▶ _DIRECTIONS FOR THIS TASK_: Give again, word for word, every line in the entries below from the line with "Nos libera del" up to and including the line with "Ceder ante la fuerza es fortaleza.\\", and no other line.

(Records contained in a dataset)
━━━━━━━━
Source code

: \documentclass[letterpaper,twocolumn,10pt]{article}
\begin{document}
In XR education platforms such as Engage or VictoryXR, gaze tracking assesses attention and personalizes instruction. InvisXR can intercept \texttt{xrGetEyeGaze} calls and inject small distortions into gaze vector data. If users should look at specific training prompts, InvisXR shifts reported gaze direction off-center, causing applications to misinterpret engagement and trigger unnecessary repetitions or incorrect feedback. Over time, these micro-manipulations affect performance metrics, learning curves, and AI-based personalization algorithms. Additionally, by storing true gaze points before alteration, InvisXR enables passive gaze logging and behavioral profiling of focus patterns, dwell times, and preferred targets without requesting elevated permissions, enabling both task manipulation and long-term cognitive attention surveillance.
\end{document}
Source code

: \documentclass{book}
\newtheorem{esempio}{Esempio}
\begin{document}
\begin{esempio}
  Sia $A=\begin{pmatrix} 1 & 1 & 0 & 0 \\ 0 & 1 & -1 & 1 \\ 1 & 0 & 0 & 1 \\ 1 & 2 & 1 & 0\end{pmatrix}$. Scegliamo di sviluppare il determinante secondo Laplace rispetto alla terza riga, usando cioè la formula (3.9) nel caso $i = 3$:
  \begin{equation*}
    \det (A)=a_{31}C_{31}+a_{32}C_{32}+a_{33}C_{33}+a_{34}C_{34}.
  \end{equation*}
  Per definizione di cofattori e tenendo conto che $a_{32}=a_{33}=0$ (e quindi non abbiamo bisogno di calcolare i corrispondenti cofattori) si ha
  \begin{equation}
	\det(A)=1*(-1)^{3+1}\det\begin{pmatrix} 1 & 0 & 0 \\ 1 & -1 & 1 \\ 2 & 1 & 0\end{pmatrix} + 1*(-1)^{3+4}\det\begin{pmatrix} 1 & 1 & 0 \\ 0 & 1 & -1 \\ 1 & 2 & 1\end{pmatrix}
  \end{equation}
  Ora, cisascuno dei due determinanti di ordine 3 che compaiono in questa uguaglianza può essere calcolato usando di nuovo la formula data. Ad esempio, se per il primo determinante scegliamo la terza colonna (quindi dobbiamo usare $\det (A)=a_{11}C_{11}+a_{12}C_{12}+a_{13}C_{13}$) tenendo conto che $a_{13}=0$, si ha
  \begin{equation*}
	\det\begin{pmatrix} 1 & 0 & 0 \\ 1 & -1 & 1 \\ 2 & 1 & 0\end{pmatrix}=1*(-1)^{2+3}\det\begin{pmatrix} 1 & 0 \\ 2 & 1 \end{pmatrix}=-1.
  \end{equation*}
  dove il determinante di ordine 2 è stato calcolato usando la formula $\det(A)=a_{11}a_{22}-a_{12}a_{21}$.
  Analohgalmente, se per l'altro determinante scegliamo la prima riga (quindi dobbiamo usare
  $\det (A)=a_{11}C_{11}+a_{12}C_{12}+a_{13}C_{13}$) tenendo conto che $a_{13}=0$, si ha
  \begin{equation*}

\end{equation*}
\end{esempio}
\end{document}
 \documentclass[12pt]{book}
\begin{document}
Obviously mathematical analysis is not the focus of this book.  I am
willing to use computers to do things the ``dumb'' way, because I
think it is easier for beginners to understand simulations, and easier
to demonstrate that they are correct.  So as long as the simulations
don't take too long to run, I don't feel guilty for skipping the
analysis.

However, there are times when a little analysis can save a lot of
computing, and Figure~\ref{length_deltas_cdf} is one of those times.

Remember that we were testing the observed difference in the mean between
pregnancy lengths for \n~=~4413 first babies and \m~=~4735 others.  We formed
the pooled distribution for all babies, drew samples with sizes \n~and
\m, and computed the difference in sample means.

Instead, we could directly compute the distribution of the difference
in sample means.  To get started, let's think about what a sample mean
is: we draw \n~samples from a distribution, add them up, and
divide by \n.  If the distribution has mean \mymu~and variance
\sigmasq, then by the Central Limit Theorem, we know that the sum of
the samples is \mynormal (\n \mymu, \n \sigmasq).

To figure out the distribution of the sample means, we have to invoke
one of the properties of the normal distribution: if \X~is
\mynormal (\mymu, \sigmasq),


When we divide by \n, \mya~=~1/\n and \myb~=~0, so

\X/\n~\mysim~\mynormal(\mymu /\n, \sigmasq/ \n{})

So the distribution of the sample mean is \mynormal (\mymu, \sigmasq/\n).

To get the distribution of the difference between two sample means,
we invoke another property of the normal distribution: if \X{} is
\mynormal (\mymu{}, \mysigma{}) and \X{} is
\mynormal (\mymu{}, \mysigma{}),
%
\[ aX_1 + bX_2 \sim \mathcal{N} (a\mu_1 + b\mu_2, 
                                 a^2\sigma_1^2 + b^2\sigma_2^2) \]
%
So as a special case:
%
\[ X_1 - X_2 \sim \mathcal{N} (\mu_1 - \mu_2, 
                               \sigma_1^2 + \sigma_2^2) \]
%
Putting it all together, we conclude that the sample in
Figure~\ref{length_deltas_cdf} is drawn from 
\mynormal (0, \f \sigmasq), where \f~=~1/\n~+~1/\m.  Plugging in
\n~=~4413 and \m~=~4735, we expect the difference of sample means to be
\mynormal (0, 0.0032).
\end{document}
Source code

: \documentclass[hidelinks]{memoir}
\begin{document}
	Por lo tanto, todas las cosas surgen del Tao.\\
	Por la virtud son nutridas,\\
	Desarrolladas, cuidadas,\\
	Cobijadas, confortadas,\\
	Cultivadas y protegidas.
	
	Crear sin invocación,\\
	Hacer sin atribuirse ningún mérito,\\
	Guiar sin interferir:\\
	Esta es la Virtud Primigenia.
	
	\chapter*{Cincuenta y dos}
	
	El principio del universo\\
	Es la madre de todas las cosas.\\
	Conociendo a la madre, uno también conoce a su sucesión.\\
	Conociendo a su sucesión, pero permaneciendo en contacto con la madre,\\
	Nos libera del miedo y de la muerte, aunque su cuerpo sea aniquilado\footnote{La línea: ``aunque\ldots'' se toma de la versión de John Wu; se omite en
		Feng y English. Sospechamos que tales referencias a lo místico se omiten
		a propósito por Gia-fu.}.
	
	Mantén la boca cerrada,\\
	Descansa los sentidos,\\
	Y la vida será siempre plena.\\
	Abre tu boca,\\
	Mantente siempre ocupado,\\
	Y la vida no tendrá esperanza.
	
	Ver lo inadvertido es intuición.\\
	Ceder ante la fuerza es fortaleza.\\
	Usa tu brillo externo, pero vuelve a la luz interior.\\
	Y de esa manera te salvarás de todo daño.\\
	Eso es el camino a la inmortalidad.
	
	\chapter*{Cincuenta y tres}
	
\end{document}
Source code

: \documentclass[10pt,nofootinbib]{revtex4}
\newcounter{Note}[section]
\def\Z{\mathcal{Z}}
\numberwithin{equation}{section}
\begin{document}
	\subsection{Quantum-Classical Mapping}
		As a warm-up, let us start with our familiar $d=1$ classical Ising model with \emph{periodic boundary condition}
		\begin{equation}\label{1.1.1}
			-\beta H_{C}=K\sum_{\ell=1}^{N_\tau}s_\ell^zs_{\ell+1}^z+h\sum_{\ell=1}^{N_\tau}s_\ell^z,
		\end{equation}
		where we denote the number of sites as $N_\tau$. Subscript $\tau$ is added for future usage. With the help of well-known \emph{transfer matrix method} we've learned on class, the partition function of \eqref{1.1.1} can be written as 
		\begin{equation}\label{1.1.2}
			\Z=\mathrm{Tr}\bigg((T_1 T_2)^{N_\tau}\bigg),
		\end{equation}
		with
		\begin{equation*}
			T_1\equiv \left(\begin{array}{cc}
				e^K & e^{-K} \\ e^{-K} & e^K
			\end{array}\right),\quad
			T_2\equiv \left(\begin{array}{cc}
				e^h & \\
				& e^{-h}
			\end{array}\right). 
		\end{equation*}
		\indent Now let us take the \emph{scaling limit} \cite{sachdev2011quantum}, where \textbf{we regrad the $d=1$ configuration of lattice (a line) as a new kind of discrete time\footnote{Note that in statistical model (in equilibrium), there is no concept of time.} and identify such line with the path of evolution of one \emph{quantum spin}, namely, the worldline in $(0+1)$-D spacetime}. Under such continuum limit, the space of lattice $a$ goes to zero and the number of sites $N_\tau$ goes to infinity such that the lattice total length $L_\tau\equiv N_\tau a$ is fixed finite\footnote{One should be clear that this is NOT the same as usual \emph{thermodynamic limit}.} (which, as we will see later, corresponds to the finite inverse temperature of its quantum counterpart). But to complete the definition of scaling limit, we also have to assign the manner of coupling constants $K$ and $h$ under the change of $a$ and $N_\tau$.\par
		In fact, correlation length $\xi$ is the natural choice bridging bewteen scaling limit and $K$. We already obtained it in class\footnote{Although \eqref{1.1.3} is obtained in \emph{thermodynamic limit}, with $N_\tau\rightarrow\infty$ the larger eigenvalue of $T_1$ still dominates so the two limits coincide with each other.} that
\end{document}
━━━━━━━━
▶ _EXERCISE RESULT_:
	Nos libera del miedo y de la muerte, aunque su cuerpo sea aniquilado\footnote{La línea: ``aunque\ldots'' se toma de la versión de John Wu; se omite en
		Feng y English. Sospechamos que tales referencias a lo místico se omiten
		a propósito por Gia-fu.}.
	
	Mantén la boca cerrada,\\
	Descansa los sentidos,\\
	Y la vida será siempre plena.\\
	Abre tu boca,\\
	Mantente siempre ocupado,\\
	Y la vida no tendrá esperanza.
	
	Ver lo inadvertido es intuición.\\
	Ceder ante la fuerza es fortaleza.\\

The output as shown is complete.